• YOUR OBJECTIVE
Your task is to copy each line of the records that includes the string "term".

• RECORD EXCERPTS
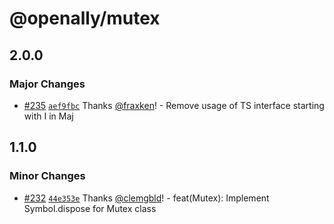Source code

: # @openally/mutex

## 2.0.0

### Major Changes

- [#235](https://github.com/OpenAlly/npm-packages/pull/235) [`aef9fbc`](https://github.com/OpenAlly/npm-packages/commit/aef9fbc622b63b8c4b9227b3c57c1f6d2f9eeea6) Thanks [@fraxken](https://github.com/fraxken)! - Remove usage of TS interface starting with I in Maj

## 1.1.0

### Minor Changes

- [#232](https://github.com/OpenAlly/npm-packages/pull/232) [`44e353e`](https://github.com/OpenAlly/npm-packages/commit/44e353e77cbfdba0a764317fa261a44df41db992) Thanks [@clemgbld](https://github.com/clemgbld)! - feat(Mutex): Implement Symbol.dispose for Mutex class
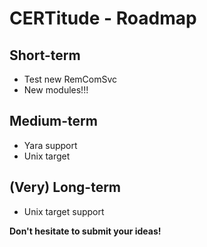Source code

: CERTitude - Roadmap
=============

## Short-term

* Test new RemComSvc
* New modules!!!


## Medium-term

* Yara support
* Unix target


## (Very) Long-term

* Unix target support


**Don't hesitate to submit your ideas!**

• EXERCISE OUTPUT
## Short-term
## Medium-term
## (Very) Long-term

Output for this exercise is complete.